Following this best practice is not only important for efficient delivery but also because traffic on the #mmove binding will appear in the web UI as traffic on the default binding, reducing the usefulness of the graphic representation of traffic.

If you wish to determine the amount of traffic on the #mmove binding use the mailq command from the system console.

ECmmove2

ECmmove2 is the service that handles DuraVIP™ message moves. A node will connect to the ECCluster_listener and indicate that it is going to initiate an mmove; the connection is then passed over to the SMTP state machines on both sides and completes using regular SMTP.

The connection service is accounted as ECmmove2 instead of SMTP. If you wish you can audit this service. For more information see audit_service.

The arp_all_hosts Option

**Configuration Change. ** This feature is available starting from Momentum 3.0.13.

Some networks may experience difficulties with Address Resolution Protocol (ARP) traffic when using the DuraVIP™ clustering feature.

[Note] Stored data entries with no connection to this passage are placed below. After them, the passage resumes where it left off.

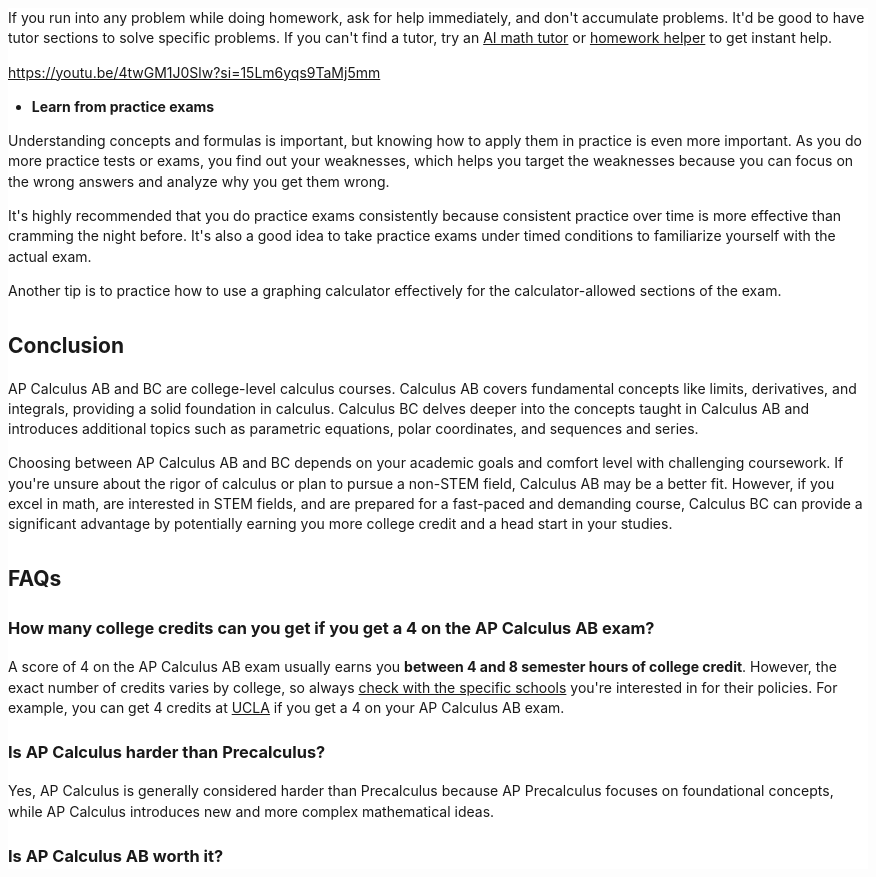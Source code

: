 If you run into any problem while doing homework, ask for help immediately, and don't accumulate problems. It'd be good to have tutor sections to solve specific problems. If you can't find a tutor, try an <a href="https://www.mathos.ai/app/tutor" target="_blank">AI math tutor</a> or <a href="https://www.mathos.ai/blog/desmos-mathos-ai-which-math-solver-good-college-homework" target="_blank">homework helper</a> to get instant help. 

https://youtu.be/4twGM1J0Slw?si=15Lm6yqs9TaMj5mm

- **Learn from practice exams**

Understanding concepts and formulas is important, but knowing how to apply them in practice is even more important. As you do more practice tests or exams, you find out your weaknesses, which helps you target the weaknesses because you can focus on the wrong answers and analyze why you get them wrong. 

It's highly recommended that you do practice exams consistently because consistent practice over time is more effective than cramming the night before.  It's also a good idea to take practice exams under timed conditions to familiarize yourself with the actual exam. 

Another tip is to practice how to use a graphing calculator effectively for the calculator-allowed sections of the exam. 

## Conclusion

AP Calculus AB and BC are college-level calculus courses. Calculus AB covers fundamental concepts like limits, derivatives, and integrals, providing a solid foundation in calculus. Calculus BC delves deeper into the concepts taught in Calculus AB and introduces additional topics such as parametric equations, polar coordinates, and sequences and series.

Choosing between AP Calculus AB and BC depends on your academic goals and comfort level with challenging coursework. If you're unsure about the rigor of calculus or plan to pursue a non-STEM field, Calculus AB may be a better fit. However, if you excel in math, are interested in STEM fields, and are prepared for a fast-paced and demanding course, Calculus BC can provide a significant advantage by potentially earning you more college credit and a head start in your studies.

## FAQs

### How many college credits can you get if you get a 4 on the AP Calculus AB exam? 

A score of 4 on the AP Calculus AB exam usually earns you **between 4 and 8 semester hours of college credit**. However, the exact number of credits varies by college, so always <a href="https://apstudents.collegeboard.org/getting-credit-placement/search-policies" target="_blank">check with the specific schools</a> you're interested in for their policies. For example, you can get 4 credits at <a href="https://admission.universityofcalifornia.edu/admission-requirements/ap-exam-credits/ap-credits/ucla.html" target="_blank">UCLA</a> if you get a 4 on your AP Calculus AB exam. 

### Is AP Calculus harder than Precalculus?

Yes, AP Calculus is generally considered harder than Precalculus because AP Precalculus focuses on foundational concepts, while AP Calculus introduces new and more complex mathematical ideas.

### Is AP Calculus AB worth it?
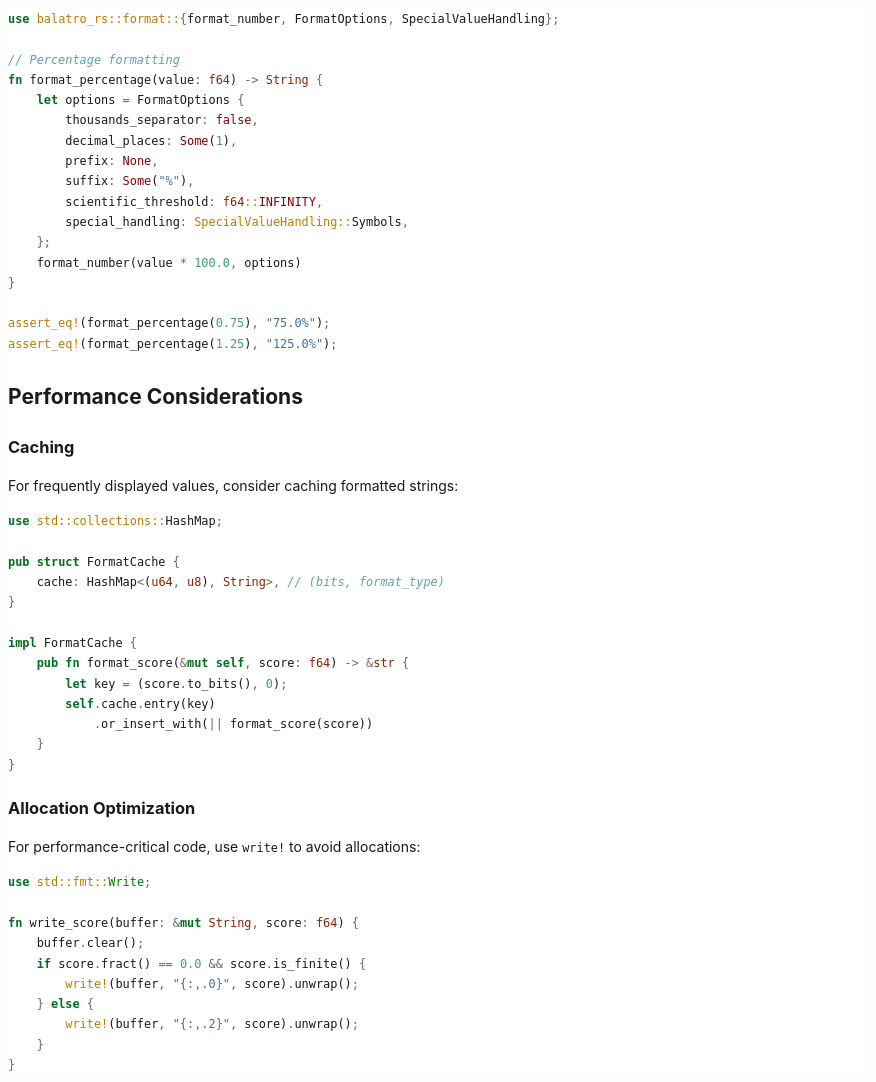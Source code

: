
 ```rust
use balatro_rs::format::{format_number, FormatOptions, SpecialValueHandling};

// Percentage formatting
fn format_percentage(value: f64) -> String {
    let options = FormatOptions {
        thousands_separator: false,
        decimal_places: Some(1),
        prefix: None,
        suffix: Some("%"),
        scientific_threshold: f64::INFINITY,
        special_handling: SpecialValueHandling::Symbols,
    };
    format_number(value * 100.0, options)
}

assert_eq!(format_percentage(0.75), "75.0%");
assert_eq!(format_percentage(1.25), "125.0%");
```

## Performance Considerations

### Caching
For frequently displayed values, consider caching formatted strings:

```rust
use std::collections::HashMap;

pub struct FormatCache {
    cache: HashMap<(u64, u8), String>, // (bits, format_type)
}

impl FormatCache {
    pub fn format_score(&mut self, score: f64) -> &str {
        let key = (score.to_bits(), 0);
        self.cache.entry(key)
            .or_insert_with(|| format_score(score))
    }
}
```

### Allocation Optimization
For performance-critical code, use `write!` to avoid allocations:

```rust
use std::fmt::Write;

fn write_score(buffer: &mut String, score: f64) {
    buffer.clear();
    if score.fract() == 0.0 && score.is_finite() {
        write!(buffer, "{:,.0}", score).unwrap();
    } else {
        write!(buffer, "{:,.2}", score).unwrap();
    }
}
```
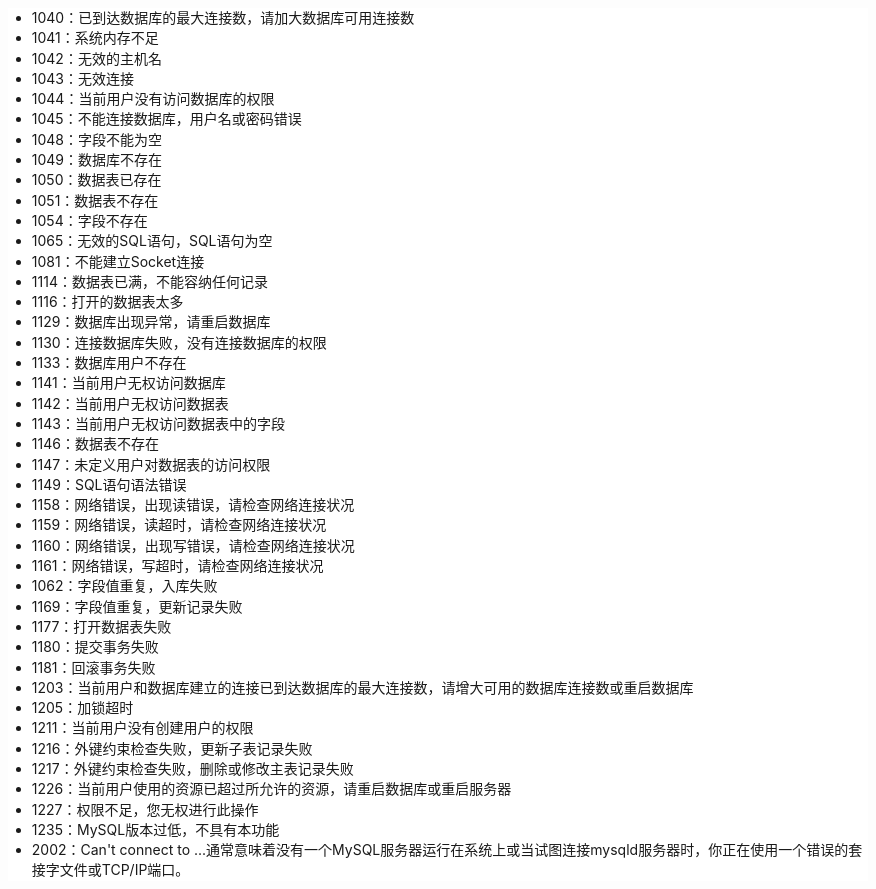 -  1040：已到达数据库的最大连接数，请加大数据库可用连接数
-  1041：系统内存不足
-  1042：无效的主机名
-  1043：无效连接
-  1044：当前用户没有访问数据库的权限
-  1045：不能连接数据库，用户名或密码错误
-  1048：字段不能为空
-  1049：数据库不存在
-  1050：数据表已存在
-  1051：数据表不存在
-  1054：字段不存在
-  1065：无效的SQL语句，SQL语句为空
-  1081：不能建立Socket连接
-  1114：数据表已满，不能容纳任何记录
-  1116：打开的数据表太多
-  1129：数据库出现异常，请重启数据库
-  1130：连接数据库失败，没有连接数据库的权限
-  1133：数据库用户不存在
-  1141：当前用户无权访问数据库
-  1142：当前用户无权访问数据表
-  1143：当前用户无权访问数据表中的字段
-  1146：数据表不存在
-  1147：未定义用户对数据表的访问权限
-  1149：SQL语句语法错误
-  1158：网络错误，出现读错误，请检查网络连接状况
-  1159：网络错误，读超时，请检查网络连接状况
-  1160：网络错误，出现写错误，请检查网络连接状况
-  1161：网络错误，写超时，请检查网络连接状况
-  1062：字段值重复，入库失败
-  1169：字段值重复，更新记录失败
-  1177：打开数据表失败
-  1180：提交事务失败
-  1181：回滚事务失败
-  1203：当前用户和数据库建立的连接已到达数据库的最大连接数，请增大可用的数据库连接数或重启数据库
-  1205：加锁超时
-  1211：当前用户没有创建用户的权限
-  1216：外键约束检查失败，更新子表记录失败
-  1217：外键约束检查失败，删除或修改主表记录失败
-  1226：当前用户使用的资源已超过所允许的资源，请重启数据库或重启服务器
-  1227：权限不足，您无权进行此操作
-  1235：MySQL版本过低，不具有本功能
-  2002：Can't connect to ...通常意味着没有一个MySQL服务器运行在系统上或当试图连接mysqld服务器时，你正在使用一个错误的套接字文件或TCP/IP端口。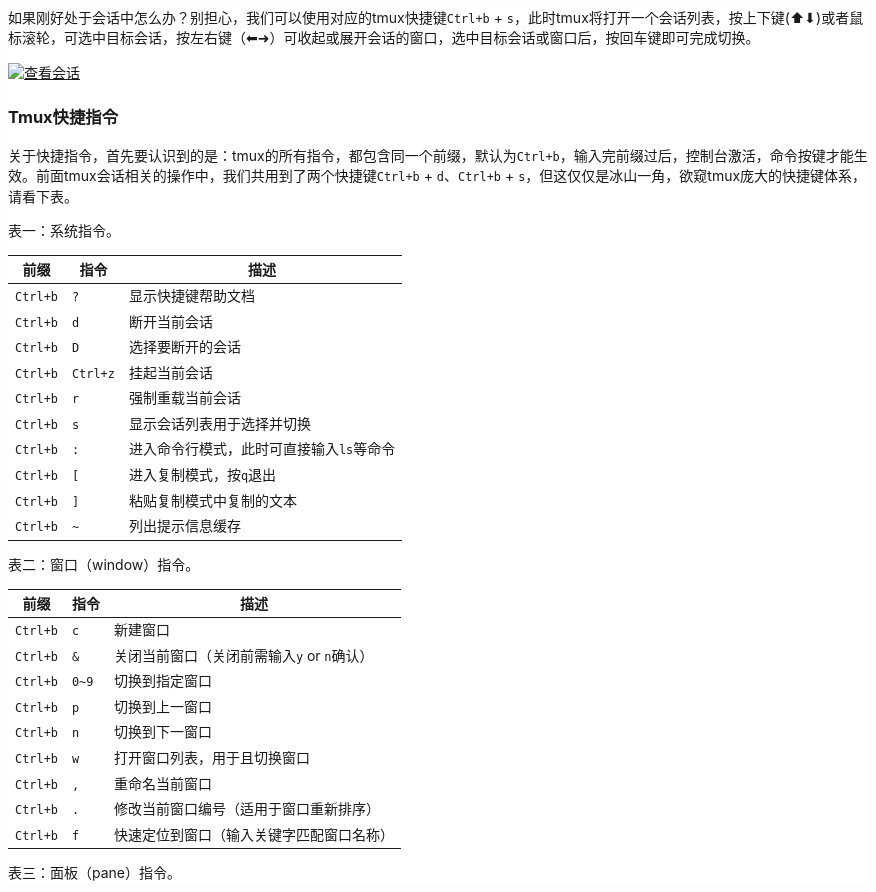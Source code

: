 如果刚好处于会话中怎么办？别担心，我们可以使用对应的tmux快捷键`Ctrl+b` + `s`，此时tmux将打开一个会话列表，按上下键(⬆︎⬇︎)或者鼠标滚轮，可选中目标会话，按左右键（⬅︎➜）可收起或展开会话的窗口，选中目标会话或窗口后，按回车键即可完成切换。

[![](http://louiszhai.github.io/docImages/tmux02.png "查看会话")](http://louiszhai.github.io/docImages/tmux02.png "查看会话")

### [](#Tmux快捷指令 "Tmux快捷指令")Tmux快捷指令

关于快捷指令，首先要认识到的是：tmux的所有指令，都包含同一个前缀，默认为`Ctrl+b`，输入完前缀过后，控制台激活，命令按键才能生效。前面tmux会话相关的操作中，我们共用到了两个快捷键`Ctrl+b` + `d`、`Ctrl+b` + `s`，但这仅仅是冰山一角，欲窥tmux庞大的快捷键体系，请看下表。

表一：系统指令。

| 前缀 | 指令 | 描述 |
| --- | --- | --- |
| `Ctrl+b` | `?` | 显示快捷键帮助文档 |
| `Ctrl+b` | `d` | 断开当前会话 |
| `Ctrl+b` | `D` | 选择要断开的会话 |
| `Ctrl+b` | `Ctrl+z` | 挂起当前会话 |
| `Ctrl+b` | `r` | 强制重载当前会话 |
| `Ctrl+b` | `s` | 显示会话列表用于选择并切换 |
| `Ctrl+b` | `:` | 进入命令行模式，此时可直接输入`ls`等命令 |
| `Ctrl+b` | `[` | 进入复制模式，按`q`退出 |
| `Ctrl+b` | `]` | 粘贴复制模式中复制的文本 |
| `Ctrl+b` | `~` | 列出提示信息缓存 |

表二：窗口（window）指令。

| 前缀 | 指令 | 描述 |
| --- | --- | --- |
| `Ctrl+b` | `c` | 新建窗口 |
| `Ctrl+b` | `&` | 关闭当前窗口（关闭前需输入`y` or `n`确认） |
| `Ctrl+b` | `0~9` | 切换到指定窗口 |
| `Ctrl+b` | `p` | 切换到上一窗口 |
| `Ctrl+b` | `n` | 切换到下一窗口 |
| `Ctrl+b` | `w` | 打开窗口列表，用于且切换窗口 |
| `Ctrl+b` | `,` | 重命名当前窗口 |
| `Ctrl+b` | `.` | 修改当前窗口编号（适用于窗口重新排序） |
| `Ctrl+b` | `f` | 快速定位到窗口（输入关键字匹配窗口名称） |

表三：面板（pane）指令。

If you are experiencing ARP-related issues, you can set arp_all_hosts = false in the cluster stanza to limit the scope of the ARP traffic generated by DuraVIP™ moves. The default value for this option is true.

DuraVIP™ Configuration Conflicts and Ambiguities

The DuraVIP™ subsystem attempts to make the most intelligent and safe decision regardless of the situation encountered.

7.5.4.1. Preference conflicts

The DuraVIP™ configuration attribute "duravip_preference" is not a boolean attribute that dictates whether the locally configured node should prefer a particular IP address. The reasoning is that if configuration files are copied between machines, two nodes could prefer the same IP address. By requiring the configuration to explicitly name the node that should prefer a specific IP address, the likelihood of that configuration is dramatically reduced. If, in the unlikely event, two different nodes are brought online both configured to be the preferred owner of an IP address then that address will be marked in conflict and normal election semantics will be employed.

7.5.4.2. Services conflicts

As detailed in the configuration section, IP addresses that are configured for DuraVIP™ on one service will be automatically upgraded to DuraVIP™ on all services. However, this does not prevent one node from being configured with an ESMTP_Listener on a DuraVIP™ interface while another node is configured with the same DuraVIP™ interface yet without an ESMTP_Listener:

# node1 configuration
ESMTP_Listener {
  Listen "192.168.0.51:25" {
    Enable_Duravip = "true"
  }
}
Binding example {
  Enable_Duravip = "true"
  Bind_Address = 192.168.0.51
}

# node2 configuration
Binding example {
  Enable_Duravip = "true"
  Bind_Address = 192.168.0.51
}

In this case, the DuraVIP™ subsystem will mark the IP address as "UNSAFE." However, that is the extent of conflict resolution that will occur. The usual semantics for electing an owner of the IP address will be employed. The tag of UNSAFE is simply to assist the cluster administrator in finding problems.

7.5.4.3. Binding name and IP mismatches

In Momentum, most mechanisms for assigning a message to a MultiVIP© binding use the Binding name for such assignments. As such, it is essential that the Binding name associated with an IP address be consistent across the cluster. If it is not, it indicates a misconfiguration that could result in messages leaving from the wrong IP address (which is unacceptable for multi-client configurations). If the DuraVIP™ subsystem recognizes such a misconfiguration, it will mark the named DuraVIP™ instance as "BROKEN," and refuse to manage it.

7.5.4.4. Disjointed DuraVIP™ Participation

The group membership and election processes that drive the DuraVIP™ subsystem are a dynamic extension atop advanced research in the area of highly reliable IP services. The system provides a unified and consistent virtual membership on a per-IP address basis. What this means is that you can have different nodes in the cluster managing different, possibly overlapping, DuraVIP™ sets.

While this is certainly possible, it can be hard to understand the expected behavior of the system in such complicated configurations. As such, it is highly recommended that the global set of bindings and listeners managed under DuraVIP™ are identical on each system.